Sent from my iPhone using AutoGuide.com Free App


----------



## Jvegas04 (Aug 13, 2012)

true i never thought of the distance from buffalo. I go to the glen for race weekend (nascar) and its about an hour and a half from where I am outside of syracuse


----------



## ErikBEggs (Aug 20, 2011)

Rochester is cool.. kind of "central" for Western New York


----------



## Matt585 (Dec 19, 2012)

Rochester is great


Sent from my iPhone using AutoGuide.com Free App


----------



## kfr291 (Aug 11, 2012)

rochester sounds promising. i could even come by from my school in ithaca... generally i live a bit futher south, but durning the winter i come north. i love to go to a mini meet for cruzes


----------



## Matt585 (Dec 19, 2012)

Lets set a date then!


Sent from my AutoGuide.com Free App


----------



## sciphi (Aug 26, 2011)

Are we thinking springtime, or sometime this winter? I'd vote spring so all of us can have a chance to clean all the salt off.


----------



## Matt585 (Dec 19, 2012)

That's fine with me I'm good really whenever especially if its in rochester. We should set a date, what's officially spring - ik it can change cuz if rochester lol but roughly


Sent from my AutoGuide.com Free App


----------



## kfr291 (Aug 11, 2012)

yeah spring would be best. seeing cars out doors in negative temperatures is hard


----------



## sciphi (Aug 26, 2011)

If we wanted to use a park, some of the towns around here such as Chili or Wheatland might have parks that could be used. Union Station Park in Chili is right off of the 490 for easy access from many places. Well, depending on how many we have, maybe meeting at a Wegmans would be more doable.


----------



## Gdubs (Apr 23, 2011)

I say lets get a group together for Watkins Glen


----------



## Jvegas04 (Aug 13, 2012)

Well if we do have a meet at Watkins Glen we should do it opening weekend. April 20-21


----------



## sciphi (Aug 26, 2011)

If anything, I'd say April 20th since it's a Saturday. It would be nice to see a bunch of Cruzes go out on the track as a group.


----------



## Matt585 (Dec 19, 2012)

I'm in for whenever just let me know


Sent from AutoGuide.com Free App


----------



## Gdubs (Apr 23, 2011)

Well there are 2 things we can do. I can get us in as a "club" but we need 10 or more confirmed to show in order to go as a "club" if not, we need to go in with general admission and there is a chance we would be spit up.


----------



## Matt585 (Dec 19, 2012)

I would cry! And gdubs is there any coincidence that ur the gdubs that is a independent trifecta dealer in rochester? 

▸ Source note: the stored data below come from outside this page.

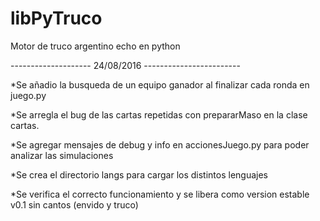 # libPyTruco
Motor de truco argentino echo en python


-------------------- 24/08/2016 ------------------------


*Se añadio la busqueda de un equipo ganador al finalizar cada ronda en juego.py

*Se arregla el bug de las cartas repetidas con prepararMaso en la clase cartas.

*Se agregar mensajes de debug y info en accionesJuego.py para poder analizar las simulaciones

*Se crea el directorio langs para cargar los distintos lenguajes



*Se verifica el correcto funcionamiento y se libera como version estable v0.1 sin cantos (envido y truco)
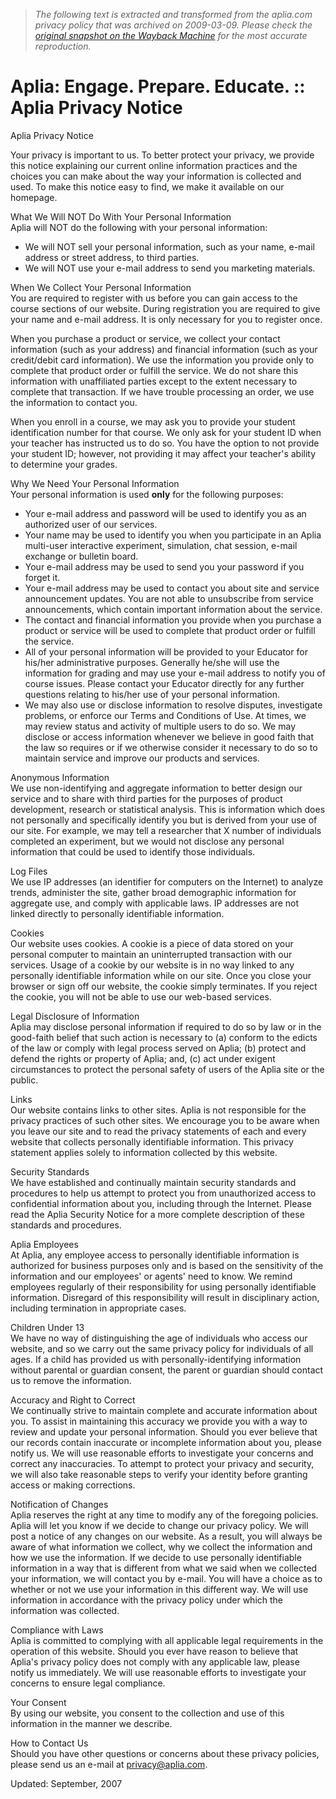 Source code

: > *The following text is extracted and transformed from the aplia.com privacy policy that was archived on 2009-03-09. Please check the [original snapshot on the Wayback Machine](https://web.archive.org/web/20090309085836id_/http%3A//www.aplia.com/privacy.jsp) for the most accurate reproduction.*

# Aplia: Engage. Prepare. Educate. :: Aplia Privacy Notice

Aplia Privacy Notice

Your privacy is important to us. To better protect your privacy, we provide this notice explaining our current online information practices and the choices you can make about the way your information is collected and used. To make this notice easy to find, we make it available on our homepage.

What We Will NOT Do With Your Personal Information  
Aplia will NOT do the following with your personal information:

  * We will NOT sell your personal information, such as your name, e-mail address or street address, to third parties.
  * We will NOT use your e-mail address to send you marketing materials.



When We Collect Your Personal Information  
You are required to register with us before you can gain access to the course sections of our website. During registration you are required to give your name and e-mail address. It is only necessary for you to register once. 

When you purchase a product or service, we collect your contact information (such as your address) and financial information (such as your credit/debit card information). We use the information you provide only to complete that product order or fulfill the service. We do not share this information with unaffiliated parties except to the extent necessary to complete that transaction. If we have trouble processing an order, we use the information to contact you.

When you enroll in a course, we may ask you to provide your student identification number for that course. We only ask for your student ID when your teacher has instructed us to do so. You have the option to not provide your student ID; however, not providing it may affect your teacher's ability to determine your grades.

Why We Need Your Personal Information  
Your personal information is used **only** for the following purposes:

  * Your e-mail address and password will be used to identify you as an authorized user of our services.
  * Your name may be used to identify you when you participate in an Aplia multi-user interactive experiment, simulation, chat session, e-mail exchange or bulletin board. 
  * Your e-mail address may be used to send you your password if you forget it. 
  * Your e-mail address may be used to contact you about site and service announcement updates. You are not able to unsubscribe from service announcements, which contain important information about the service. 
  * The contact and financial information you provide when you purchase a product or service will be used to complete that product order or fulfill the service.
  * All of your personal information will be provided to your Educator for his/her administrative purposes. Generally he/she will use the information for grading and may use your e-mail address to notify you of course issues. Please contact your Educator directly for any further questions relating to his/her use of your personal information. 
  * We may also use or disclose information to resolve disputes, investigate problems, or enforce our Terms and Conditions of Use. At times, we may review status and activity of multiple users to do so. We may disclose or access information whenever we believe in good faith that the law so requires or if we otherwise consider it necessary to do so to maintain service and improve our products and services.



Anonymous Information  
We use non-identifying and aggregate information to better design our service and to share with third parties for the purposes of product development, research or statistical analysis. This is information which does not personally and specifically identify you but is derived from your use of our site. For example, we may tell a researcher that X number of individuals completed an experiment, but we would not disclose any personal information that could be used to identify those individuals.

Log Files  
We use IP addresses (an identifier for computers on the Internet) to analyze trends, administer the site, gather broad demographic information for aggregate use, and comply with applicable laws. IP addresses are not linked directly to personally identifiable information.

Cookies  
Our website uses cookies. A cookie is a piece of data stored on your personal computer to maintain an uninterrupted transaction with our services. Usage of a cookie by our website is in no way linked to any personally identifiable information while on our site. Once you close your browser or sign off our website, the cookie simply terminates. If you reject the cookie, you will not be able to use our web-based services.

Legal Disclosure of Information  
Aplia may disclose personal information if required to do so by law or in the good-faith belief that such action is necessary to (a) conform to the edicts of the law or comply with legal process served on Aplia; (b) protect and defend the rights or property of Aplia; and, (c) act under exigent circumstances to protect the personal safety of users of the Aplia site or the public.

Links  
Our website contains links to other sites. Aplia is not responsible for the privacy practices of such other sites. We encourage you to be aware when you leave our site and to read the privacy statements of each and every website that collects personally identifiable information. This privacy statement applies solely to information collected by this website.

Security Standards  
We have established and continually maintain security standards and procedures to help us attempt to protect you from unauthorized access to confidential information about you, including through the Internet. Please read the Aplia Security Notice for a more complete description of these standards and procedures.

Aplia Employees  
At Aplia, any employee access to personally identifiable information is authorized for business purposes only and is based on the sensitivity of the information and our employees' or agents' need to know. We remind employees regularly of their responsibility for using personally identifiable information. Disregard of this responsibility will result in disciplinary action, including termination in appropriate cases.

Children Under 13  
We have no way of distinguishing the age of individuals who access our website, and so we carry out the same privacy policy for individuals of all ages. If a child has provided us with personally-identifying information without parental or guardian consent, the parent or guardian should contact us to remove the information.

Accuracy and Right to Correct  
We continually strive to maintain complete and accurate information about you. To assist in maintaining this accuracy we provide you with a way to review and update your personal information. Should you ever believe that our records contain inaccurate or incomplete information about you, please notify us. We will use reasonable efforts to investigate your concerns and correct any inaccuracies. To attempt to protect your privacy and security, we will also take reasonable steps to verify your identity before granting access or making corrections.

Notification of Changes  
Aplia reserves the right at any time to modify any of the foregoing policies. Aplia will let you know if we decide to change our privacy policy. We will post a notice of any changes on our website. As a result, you will always be aware of what information we collect, why we collect the information and how we use the information. If we decide to use personally identifiable information in a way that is different from what we said when we collected your information, we will contact you by e-mail. You will have a choice as to whether or not we use your information in this different way. We will use information in accordance with the privacy policy under which the information was collected.

Compliance with Laws  
Aplia is committed to complying with all applicable legal requirements in the operation of this website. Should you ever have reason to believe that Aplia's privacy policy does not comply with any applicable law, please notify us immediately. We will use reasonable efforts to investigate your concerns to ensure legal compliance.

Your Consent  
By using our website, you consent to the collection and use of this information in the manner we describe.

How to Contact Us  
Should you have other questions or concerns about these privacy policies, please send us an e-mail at [privacy@aplia.com](mailto:privacy@aplia.com).

Updated: September, 2007
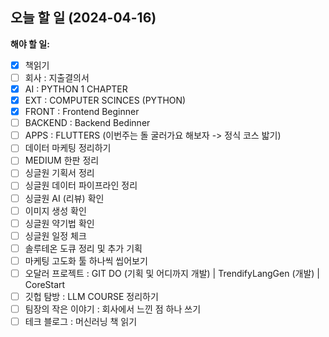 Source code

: ## 오늘 할 일 (2024-04-16)

**해야 할 일:**

- [x] 책읽기
- [ ] 회사 : 지출결의서
- [x] AI : PYTHON 1 CHAPTER
- [x] EXT : COMPUTER SCINCES (PYTHON)
- [x] FRONT : Frontend Beginner
- [ ] BACKEND : Backend Bedinner
- [ ] APPS : FLUTTERS (이번주는 돌 굴러가요 해보자 -> 정식 코스 밟기)
- [ ] 데이터 마케팅 정리하기
- [ ] MEDIUM 한판 정리
- [ ] 싱글원 기획서 정리
- [ ] 싱글원 데이터 파이프라인 정리
- [ ] 싱글원 AI (리뷰) 확인
- [ ] 이미지 생성 확인
- [ ] 싱글원 약기법 확인
- [ ] 싱글원 일정 체크
- [ ] 솔루테온 도큐 정리 및 추가 기획
- [ ] 마케팅 고도화 툴 하나씩 씹어보기
- [ ] 오달러 프로젝트 : GIT DO (기획 및 어디까지 개발) | TrendifyLangGen (개발) | CoreStart
- [ ] 깃헙 탐방 : LLM COURSE 정리하기
- [ ] 팀장의 작은 이야기 : 회사에서 느낀 점 하나 쓰기
- [ ] 테크 블로그 : 머신러닝 책 읽기

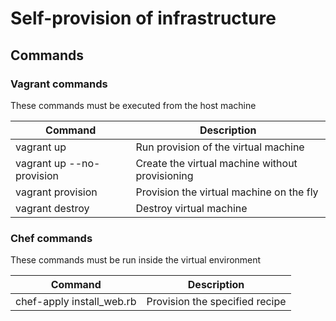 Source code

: # Self-provision of infrastructure

## Commands

### Vagrant commands

These commands must be executed from the host machine

| Command | Description   |
|---|---|
| vagrant up | Run provision of the virtual machine |
| vagrant up --no-provision | Create the virtual machine without provisioning |
| vagrant provision | Provision the virtual machine on the fly |
| vagrant destroy | Destroy virtual machine |

### Chef commands

These commands must be run inside the virtual environment

| Command | Description   |
|---|---|
| chef-apply install_web.rb | Provision the specified recipe |


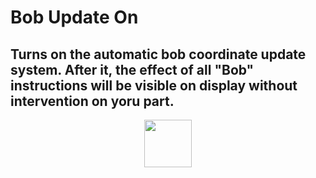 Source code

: # Bob Update On
Turns on the automatic bob coordinate update system. After it, the effect of all "Bob" instructions will be visible on display without intervention on yoru part.
---
<p align="center"><img valign="middle" width="76px" src="https://drive.google.com/uc?export=view&id=1c2KO0LJpvMS9X9CAGV6dOfciR7OWhdKA" /></p>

Sent from AutoGuide.com Free App


----------



## Jvegas04 (Aug 13, 2012)

Gdubs said:


> Well there are 2 things we can do. I can get us in as a "club" but we need 10 or more confirmed to show in order to go as a "club" if not, we need to go in with general admission and there is a chance we would be spit up.


I'm good with the whole club idea I would just have to know a few weeks ahead of time if we were going Saturday or Sunday so I know if I need to take work off or not.


----------



## Matt585 (Dec 19, 2012)

Ya but are we gonna b able to get 10 local cruzes? 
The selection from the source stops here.